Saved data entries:
-.-.-
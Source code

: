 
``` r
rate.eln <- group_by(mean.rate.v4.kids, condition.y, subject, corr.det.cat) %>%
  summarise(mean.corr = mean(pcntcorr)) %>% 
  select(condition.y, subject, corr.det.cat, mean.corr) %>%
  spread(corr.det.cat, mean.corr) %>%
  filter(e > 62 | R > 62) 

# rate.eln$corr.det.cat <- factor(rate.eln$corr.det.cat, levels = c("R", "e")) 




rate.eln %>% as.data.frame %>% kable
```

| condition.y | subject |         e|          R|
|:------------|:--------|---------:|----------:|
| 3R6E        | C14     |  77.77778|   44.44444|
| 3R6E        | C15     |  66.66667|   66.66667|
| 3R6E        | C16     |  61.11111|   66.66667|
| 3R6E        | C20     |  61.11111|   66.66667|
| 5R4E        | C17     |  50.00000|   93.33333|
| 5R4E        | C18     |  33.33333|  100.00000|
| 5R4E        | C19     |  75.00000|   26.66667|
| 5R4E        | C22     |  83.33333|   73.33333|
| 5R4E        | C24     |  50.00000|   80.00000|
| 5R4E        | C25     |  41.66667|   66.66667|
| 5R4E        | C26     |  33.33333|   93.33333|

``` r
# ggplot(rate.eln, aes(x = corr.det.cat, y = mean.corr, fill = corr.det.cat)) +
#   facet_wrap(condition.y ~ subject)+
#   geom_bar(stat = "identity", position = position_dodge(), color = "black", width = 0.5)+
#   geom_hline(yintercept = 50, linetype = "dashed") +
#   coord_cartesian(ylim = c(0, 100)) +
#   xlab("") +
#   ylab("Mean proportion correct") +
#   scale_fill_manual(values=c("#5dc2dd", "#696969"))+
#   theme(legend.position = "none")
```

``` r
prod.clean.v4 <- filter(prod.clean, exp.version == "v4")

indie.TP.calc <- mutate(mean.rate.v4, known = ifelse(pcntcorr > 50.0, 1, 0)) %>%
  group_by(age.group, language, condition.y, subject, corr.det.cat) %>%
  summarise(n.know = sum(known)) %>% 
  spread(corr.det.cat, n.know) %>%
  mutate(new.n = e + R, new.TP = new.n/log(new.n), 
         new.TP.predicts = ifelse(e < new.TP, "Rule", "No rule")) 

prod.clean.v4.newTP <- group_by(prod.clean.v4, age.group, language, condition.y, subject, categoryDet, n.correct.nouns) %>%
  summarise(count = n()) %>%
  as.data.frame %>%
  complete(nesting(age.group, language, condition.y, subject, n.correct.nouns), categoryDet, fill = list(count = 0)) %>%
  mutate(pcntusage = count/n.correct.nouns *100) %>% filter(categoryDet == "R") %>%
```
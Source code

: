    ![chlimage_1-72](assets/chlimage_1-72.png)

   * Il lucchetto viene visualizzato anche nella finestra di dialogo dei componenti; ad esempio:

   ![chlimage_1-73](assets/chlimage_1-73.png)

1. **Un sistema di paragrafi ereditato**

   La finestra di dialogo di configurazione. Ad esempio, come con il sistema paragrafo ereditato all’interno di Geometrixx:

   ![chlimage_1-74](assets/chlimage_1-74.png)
-.-.-
Problem to work on:
Output every entry shown above, exactly.

Solution for this exercise:
Source code

: 
``` r
rate.eln <- group_by(mean.rate.v4.kids, condition.y, subject, corr.det.cat) %>%
  summarise(mean.corr = mean(pcntcorr)) %>% 
  select(condition.y, subject, corr.det.cat, mean.corr) %>%
  spread(corr.det.cat, mean.corr) %>%
  filter(e > 62 | R > 62) 

# rate.eln$corr.det.cat <- factor(rate.eln$corr.det.cat, levels = c("R", "e")) 




rate.eln %>% as.data.frame %>% kable
```

| condition.y | subject |         e|          R|
|:------------|:--------|---------:|----------:|
| 3R6E        | C14     |  77.77778|   44.44444|
| 3R6E        | C15     |  66.66667|   66.66667|
| 3R6E        | C16     |  61.11111|   66.66667|
| 3R6E        | C20     |  61.11111|   66.66667|
| 5R4E        | C17     |  50.00000|   93.33333|
| 5R4E        | C18     |  33.33333|  100.00000|
| 5R4E        | C19     |  75.00000|   26.66667|
| 5R4E        | C22     |  83.33333|   73.33333|
| 5R4E        | C24     |  50.00000|   80.00000|
| 5R4E        | C25     |  41.66667|   66.66667|
| 5R4E        | C26     |  33.33333|   93.33333|

``` r
# ggplot(rate.eln, aes(x = corr.det.cat, y = mean.corr, fill = corr.det.cat)) +
#   facet_wrap(condition.y ~ subject)+
#   geom_bar(stat = "identity", position = position_dodge(), color = "black", width = 0.5)+
#   geom_hline(yintercept = 50, linetype = "dashed") +
#   coord_cartesian(ylim = c(0, 100)) +
#   xlab("") +
#   ylab("Mean proportion correct") +
#   scale_fill_manual(values=c("#5dc2dd", "#696969"))+
#   theme(legend.position = "none")
```

``` r
prod.clean.v4 <- filter(prod.clean, exp.version == "v4")

indie.TP.calc <- mutate(mean.rate.v4, known = ifelse(pcntcorr > 50.0, 1, 0)) %>%
  group_by(age.group, language, condition.y, subject, corr.det.cat) %>%
  summarise(n.know = sum(known)) %>% 
  spread(corr.det.cat, n.know) %>%
  mutate(new.n = e + R, new.TP = new.n/log(new.n), 
         new.TP.predicts = ifelse(e < new.TP, "Rule", "No rule")) 

prod.clean.v4.newTP <- group_by(prod.clean.v4, age.group, language, condition.y, subject, categoryDet, n.correct.nouns) %>%
  summarise(count = n()) %>%
  as.data.frame %>%
  complete(nesting(age.group, language, condition.y, subject, n.correct.nouns), categoryDet, fill = list(count = 0)) %>%
  mutate(pcntusage = count/n.correct.nouns *100) %>% filter(categoryDet == "R") %>%
```
Source code

:    ![chlimage_1-72](assets/chlimage_1-72.png)

   * Il lucchetto viene visualizzato anche nella finestra di dialogo dei componenti; ad esempio:

   ![chlimage_1-73](assets/chlimage_1-73.png)

1. **Un sistema di paragrafi ereditato**

   La finestra di dialogo di configurazione. Ad esempio, come con il sistema paragrafo ereditato all’interno di Geometrixx:

   ![chlimage_1-74](assets/chlimage_1-74.png)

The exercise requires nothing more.